**Goal of the exercise**
Repeat the following data exactly, omitting pictures.

**Data provided**
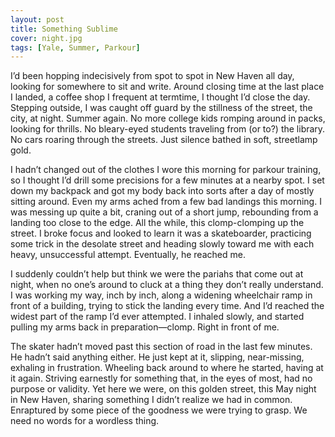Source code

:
 ```yaml
---
layout: post
title: Something Sublime
cover: night.jpg
tags: [Yale, Summer, Parkour]
---
```


I’d been hopping indecisively from spot to spot in New Haven all day, looking for somewhere to sit and write. Around closing time at the last place I landed, a coffee shop I frequent at termtime, I thought I’d close the day. Stepping outside, I was caught off guard by the stillness of the street, the city, at night. Summer again. No more college kids romping around in packs, looking for thrills. No bleary-eyed students traveling from (or to?) the library. No cars roaring through the streets. Just silence bathed in soft, streetlamp gold.

I hadn’t changed out of the clothes I wore this morning for parkour training, so I thought I’d drill some precisions for a few minutes at a nearby spot. I set down my backpack and got my body back into sorts after a day of mostly sitting around. Even my arms ached from a few bad landings this morning. I was messing up quite a bit, craning out of a short jump, rebounding from a landing too close to the edge. All the while, this clomp-clomping up the street. I broke focus and looked to learn it was a skateboarder, practicing some trick in the desolate street and heading slowly toward me with each heavy, unsuccessful attempt. Eventually, he reached me.

I suddenly couldn’t help but think we were the pariahs that come out at night, when no one’s around to cluck at a thing they don’t really understand. I was working my way, inch by inch, along a widening wheelchair ramp in front of a building, trying to stick the landing every time. And I’d reached the widest part of the ramp I’d ever attempted. I inhaled slowly, and started pulling my arms back in preparation—clomp. Right in front of me.

The skater hadn’t moved past this section of road in the last few minutes. He hadn’t said anything either. He just kept at it, slipping, near-missing, exhaling in frustration. Wheeling back around to where he started, having at it again. Striving earnestly for something that, in the eyes of most, had no purpose or validity. Yet here we were, on this golden street, this May night in New Haven, sharing something I didn’t realize we had in common. Enraptured by some piece of the goodness we were trying to grasp. We need no words for a wordless thing.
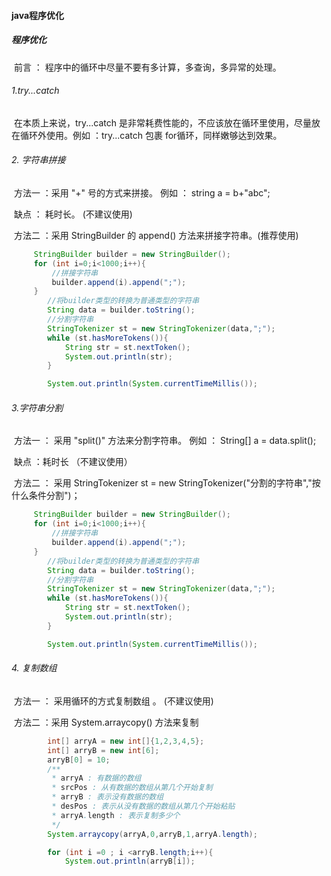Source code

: #### java程序优化

#####    程序优化

​       前言 ： 程序中的循环中尽量不要有多计算，多查询，多异常的处理。

######        1.try...catch

​           在本质上来说，try...catch 是非常耗费性能的，不应该放在循环里使用，尽量放在循环外使用。例如 ：try...catch 包裹 for循环，同样嫩够达到效果。

######        2. 字符串拼接

​            方法一 ：采用 "+" 号的方式来拼接。  例如 ： string a = b+"abc";

​            缺点 ： 耗时长。 (不建议使用)

​           方法二 ：采用 StringBuilder 的 append() 方法来拼接字符串。(推荐使用)

```java
     StringBuilder builder = new StringBuilder();
     for (int i=0;i<1000;i++){
         //拼接字符串
         builder.append(i).append(";");
     }
        //将builder类型的转换为普通类型的字符串
        String data = builder.toString();
        //分割字符串
        StringTokenizer st = new StringTokenizer(data,";");
        while (st.hasMoreTokens()){
            String str = st.nextToken();
            System.out.println(str);
        }

        System.out.println(System.currentTimeMillis());
```

######      3.字符串分割

​          方法一 ： 采用 "split()" 方法来分割字符串。 例如 ： String[] a = data.split();

​          缺点 ：耗时长 （不建议使用）

​          方法二 ： 采用 StringTokenizer  st  =  new StringTokenizer("分割的字符串","按什么条件分割")；

```java
     StringBuilder builder = new StringBuilder();
     for (int i=0;i<1000;i++){
         //拼接字符串
         builder.append(i).append(";");
     }
        //将builder类型的转换为普通类型的字符串
        String data = builder.toString();
        //分割字符串
        StringTokenizer st = new StringTokenizer(data,";");
        while (st.hasMoreTokens()){
            String str = st.nextToken();
            System.out.println(str);
        }

        System.out.println(System.currentTimeMillis());
```

######     4. 复制数组

​     方法一 ： 采用循环的方式复制数组 。 (不建议使用)

​     方法二 ：采用 System.arraycopy() 方法来复制

```java
        int[] arryA = new int[]{1,2,3,4,5};
        int[] arryB = new int[6];
        arryB[0] = 10;
        /**
         * arryA : 有数据的数组
         * srcPos : 从有数据的数组从第几个开始复制
         * arryB : 表示没有数据的数组
         * desPos : 表示从没有数据的数组从第几个开始粘贴
         * arryA.length : 表示复制多少个
         */
        System.arraycopy(arryA,0,arryB,1,arryA.length);

        for (int i =0 ; i <arryB.length;i++){
            System.out.println(arryB[i]);
```

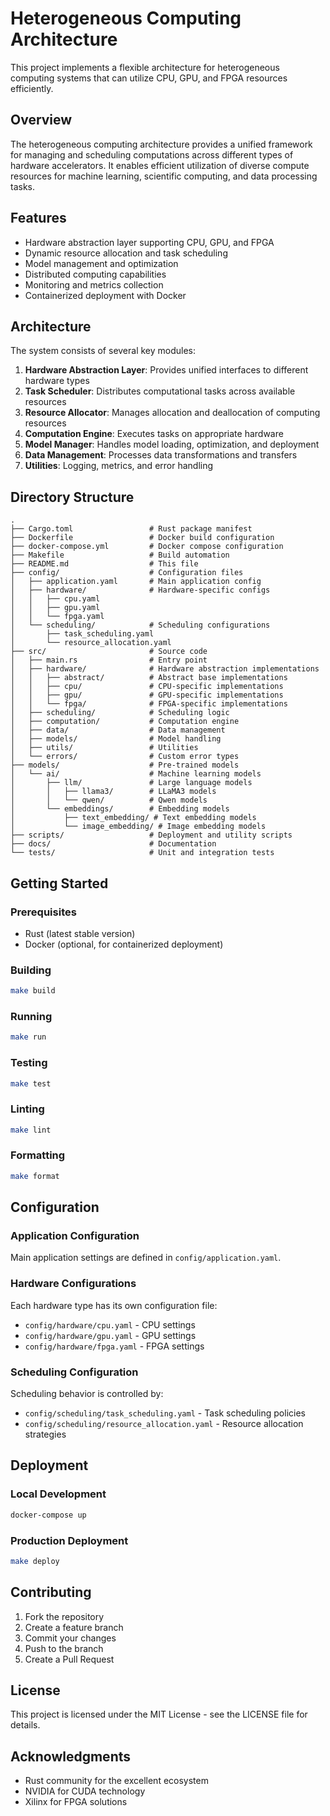 # Heterogeneous Computing Architecture

This project implements a flexible architecture for heterogeneous computing systems that can utilize CPU, GPU, and FPGA resources efficiently.

## Overview

The heterogeneous computing architecture provides a unified framework for managing and scheduling computations across different types of hardware accelerators. It enables efficient utilization of diverse compute resources for machine learning, scientific computing, and data processing tasks.

## Features

- Hardware abstraction layer supporting CPU, GPU, and FPGA
- Dynamic resource allocation and task scheduling
- Model management and optimization
- Distributed computing capabilities
- Monitoring and metrics collection
- Containerized deployment with Docker

## Architecture

The system consists of several key modules:

1. **Hardware Abstraction Layer**: Provides unified interfaces to different hardware types
2. **Task Scheduler**: Distributes computational tasks across available resources
3. **Resource Allocator**: Manages allocation and deallocation of computing resources
4. **Computation Engine**: Executes tasks on appropriate hardware
5. **Model Manager**: Handles model loading, optimization, and deployment
6. **Data Management**: Processes data transformations and transfers
7. **Utilities**: Logging, metrics, and error handling

## Directory Structure

```
.
├── Cargo.toml                 # Rust package manifest
├── Dockerfile                 # Docker build configuration
├── docker-compose.yml         # Docker compose configuration
├── Makefile                   # Build automation
├── README.md                  # This file
├── config/                    # Configuration files
│   ├── application.yaml       # Main application config
│   ├── hardware/              # Hardware-specific configs
│   │   ├── cpu.yaml
│   │   ├── gpu.yaml
│   │   └── fpga.yaml
│   └── scheduling/            # Scheduling configurations
│       ├── task_scheduling.yaml
│       └── resource_allocation.yaml
├── src/                       # Source code
│   ├── main.rs                # Entry point
│   ├── hardware/              # Hardware abstraction implementations
│   │   ├── abstract/          # Abstract base implementations
│   │   ├── cpu/               # CPU-specific implementations
│   │   ├── gpu/               # GPU-specific implementations
│   │   └── fpga/              # FPGA-specific implementations
│   ├── scheduling/            # Scheduling logic
│   ├── computation/           # Computation engine
│   ├── data/                  # Data management
│   ├── models/                # Model handling
│   ├── utils/                 # Utilities
│   └── errors/                # Custom error types
├── models/                    # Pre-trained models
│   └── ai/                    # Machine learning models
│       ├── llm/               # Large language models
│       │   ├── llama3/        # LLaMA3 models
│       │   └── qwen/          # Qwen models
│       └── embeddings/        # Embedding models
│           ├── text_embedding/ # Text embedding models
│           └── image_embedding/ # Image embedding models
├── scripts/                   # Deployment and utility scripts
├── docs/                      # Documentation
└── tests/                     # Unit and integration tests
```

## Getting Started

### Prerequisites

- Rust (latest stable version)
- Docker (optional, for containerized deployment)

### Building

```bash
make build
```

### Running

```bash
make run
```

### Testing

```bash
make test
```

### Linting

```bash
make lint
```

### Formatting

```bash
make format
```

## Configuration

### Application Configuration

Main application settings are defined in `config/application.yaml`.

### Hardware Configurations

Each hardware type has its own configuration file:
- `config/hardware/cpu.yaml` - CPU settings
- `config/hardware/gpu.yaml` - GPU settings
- `config/hardware/fpga.yaml` - FPGA settings

### Scheduling Configuration

Scheduling behavior is controlled by:
- `config/scheduling/task_scheduling.yaml` - Task scheduling policies
- `config/scheduling/resource_allocation.yaml` - Resource allocation strategies

## Deployment

### Local Development

```bash
docker-compose up
```

### Production Deployment

```bash
make deploy
```

## Contributing

1. Fork the repository
2. Create a feature branch
3. Commit your changes
4. Push to the branch
5. Create a Pull Request

## License

This project is licensed under the MIT License - see the LICENSE file for details.

## Acknowledgments

- Rust community for the excellent ecosystem
- NVIDIA for CUDA technology
- Xilinx for FPGA solutions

**Solution to this exercise**
Source code

:
 ```yaml
---
layout: post
title: Something Sublime
cover: night.jpg
tags: [Yale, Summer, Parkour]
---
```


I’d been hopping indecisively from spot to spot in New Haven all day, looking for somewhere to sit and write. Around closing time at the last place I landed, a coffee shop I frequent at termtime, I thought I’d close the day. Stepping outside, I was caught off guard by the stillness of the street, the city, at night. Summer again. No more college kids romping around in packs, looking for thrills. No bleary-eyed students traveling from (or to?) the library. No cars roaring through the streets. Just silence bathed in soft, streetlamp gold.

I hadn’t changed out of the clothes I wore this morning for parkour training, so I thought I’d drill some precisions for a few minutes at a nearby spot. I set down my backpack and got my body back into sorts after a day of mostly sitting around. Even my arms ached from a few bad landings this morning. I was messing up quite a bit, craning out of a short jump, rebounding from a landing too close to the edge. All the while, this clomp-clomping up the street. I broke focus and looked to learn it was a skateboarder, practicing some trick in the desolate street and heading slowly toward me with each heavy, unsuccessful attempt. Eventually, he reached me.

I suddenly couldn’t help but think we were the pariahs that come out at night, when no one’s around to cluck at a thing they don’t really understand. I was working my way, inch by inch, along a widening wheelchair ramp in front of a building, trying to stick the landing every time. And I’d reached the widest part of the ramp I’d ever attempted. I inhaled slowly, and started pulling my arms back in preparation—clomp. Right in front of me.

The skater hadn’t moved past this section of road in the last few minutes. He hadn’t said anything either. He just kept at it, slipping, near-missing, exhaling in frustration. Wheeling back around to where he started, having at it again. Striving earnestly for something that, in the eyes of most, had no purpose or validity. Yet here we were, on this golden street, this May night in New Haven, sharing something I didn’t realize we had in common. Enraptured by some piece of the goodness we were trying to grasp. We need no words for a wordless thing.
Source code

: #### java程序优化

#####    程序优化

​       前言 ： 程序中的循环中尽量不要有多计算，多查询，多异常的处理。

######        1.try...catch

​           在本质上来说，try...catch 是非常耗费性能的，不应该放在循环里使用，尽量放在循环外使用。例如 ：try...catch 包裹 for循环，同样嫩够达到效果。

######        2. 字符串拼接

​            方法一 ：采用 "+" 号的方式来拼接。  例如 ： string a = b+"abc";

​            缺点 ： 耗时长。 (不建议使用)

​           方法二 ：采用 StringBuilder 的 append() 方法来拼接字符串。(推荐使用)

```java
     StringBuilder builder = new StringBuilder();
     for (int i=0;i<1000;i++){
         //拼接字符串
         builder.append(i).append(";");
     }
        //将builder类型的转换为普通类型的字符串
        String data = builder.toString();
        //分割字符串
        StringTokenizer st = new StringTokenizer(data,";");
        while (st.hasMoreTokens()){
            String str = st.nextToken();
            System.out.println(str);
        }

        System.out.println(System.currentTimeMillis());
```

######      3.字符串分割

​          方法一 ： 采用 "split()" 方法来分割字符串。 例如 ： String[] a = data.split();

​          缺点 ：耗时长 （不建议使用）

​          方法二 ： 采用 StringTokenizer  st  =  new StringTokenizer("分割的字符串","按什么条件分割")；

```java
     StringBuilder builder = new StringBuilder();
     for (int i=0;i<1000;i++){
         //拼接字符串
         builder.append(i).append(";");
     }
        //将builder类型的转换为普通类型的字符串
        String data = builder.toString();
        //分割字符串
        StringTokenizer st = new StringTokenizer(data,";");
        while (st.hasMoreTokens()){
            String str = st.nextToken();
            System.out.println(str);
        }

        System.out.println(System.currentTimeMillis());
```

######     4. 复制数组

​     方法一 ： 采用循环的方式复制数组 。 (不建议使用)

​     方法二 ：采用 System.arraycopy() 方法来复制

```java
        int[] arryA = new int[]{1,2,3,4,5};
        int[] arryB = new int[6];
        arryB[0] = 10;
        /**
         * arryA : 有数据的数组
         * srcPos : 从有数据的数组从第几个开始复制
         * arryB : 表示没有数据的数组
         * desPos : 表示从没有数据的数组从第几个开始粘贴
         * arryA.length : 表示复制多少个
         */
        System.arraycopy(arryA,0,arryB,1,arryA.length);

        for (int i =0 ; i <arryB.length;i++){
            System.out.println(arryB[i]);
```

 # Heterogeneous Computing Architecture

This project implements a flexible architecture for heterogeneous computing systems that can utilize CPU, GPU, and FPGA resources efficiently.

## Overview

The heterogeneous computing architecture provides a unified framework for managing and scheduling computations across different types of hardware accelerators. It enables efficient utilization of diverse compute resources for machine learning, scientific computing, and data processing tasks.

## Features

- Hardware abstraction layer supporting CPU, GPU, and FPGA
- Dynamic resource allocation and task scheduling
- Model management and optimization
- Distributed computing capabilities
- Monitoring and metrics collection
- Containerized deployment with Docker

## Architecture

The system consists of several key modules:

1. **Hardware Abstraction Layer**: Provides unified interfaces to different hardware types
2. **Task Scheduler**: Distributes computational tasks across available resources
3. **Resource Allocator**: Manages allocation and deallocation of computing resources
4. **Computation Engine**: Executes tasks on appropriate hardware
5. **Model Manager**: Handles model loading, optimization, and deployment
6. **Data Management**: Processes data transformations and transfers
7. **Utilities**: Logging, metrics, and error handling

## Directory Structure

```
.
├── Cargo.toml                 # Rust package manifest
├── Dockerfile                 # Docker build configuration
├── docker-compose.yml         # Docker compose configuration
├── Makefile                   # Build automation
├── README.md                  # This file
├── config/                    # Configuration files
│   ├── application.yaml       # Main application config
│   ├── hardware/              # Hardware-specific configs
│   │   ├── cpu.yaml
│   │   ├── gpu.yaml
│   │   └── fpga.yaml
│   └── scheduling/            # Scheduling configurations
│       ├── task_scheduling.yaml
│       └── resource_allocation.yaml
├── src/                       # Source code
│   ├── main.rs                # Entry point
│   ├── hardware/              # Hardware abstraction implementations
│   │   ├── abstract/          # Abstract base implementations
│   │   ├── cpu/               # CPU-specific implementations
│   │   ├── gpu/               # GPU-specific implementations
│   │   └── fpga/              # FPGA-specific implementations
│   ├── scheduling/            # Scheduling logic
│   ├── computation/           # Computation engine
│   ├── data/                  # Data management
│   ├── models/                # Model handling
│   ├── utils/                 # Utilities
│   └── errors/                # Custom error types
├── models/                    # Pre-trained models
│   └── ai/                    # Machine learning models
│       ├── llm/               # Large language models
│       │   ├── llama3/        # LLaMA3 models
│       │   └── qwen/          # Qwen models
│       └── embeddings/        # Embedding models
│           ├── text_embedding/ # Text embedding models
│           └── image_embedding/ # Image embedding models
├── scripts/                   # Deployment and utility scripts
├── docs/                      # Documentation
└── tests/                     # Unit and integration tests
```

## Getting Started

### Prerequisites

- Rust (latest stable version)
- Docker (optional, for containerized deployment)

### Building

```bash
make build
```

### Running

```bash
make run
```

### Testing

```bash
make test
```

### Linting

```bash
make lint
```

### Formatting

```bash
make format
```

## Configuration

### Application Configuration

Main application settings are defined in `config/application.yaml`.

### Hardware Configurations

Each hardware type has its own configuration file:
- `config/hardware/cpu.yaml` - CPU settings
- `config/hardware/gpu.yaml` - GPU settings
- `config/hardware/fpga.yaml` - FPGA settings

### Scheduling Configuration

Scheduling behavior is controlled by:
- `config/scheduling/task_scheduling.yaml` - Task scheduling policies
- `config/scheduling/resource_allocation.yaml` - Resource allocation strategies

## Deployment

### Local Development

```bash
docker-compose up
```

### Production Deployment

```bash
make deploy
```

## Contributing

1. Fork the repository
2. Create a feature branch
3. Commit your changes
4. Push to the branch
5. Create a Pull Request

## License

This project is licensed under the MIT License - see the LICENSE file for details.

## Acknowledgments

- Rust community for the excellent ecosystem
- NVIDIA for CUDA technology
- Xilinx for FPGA solutions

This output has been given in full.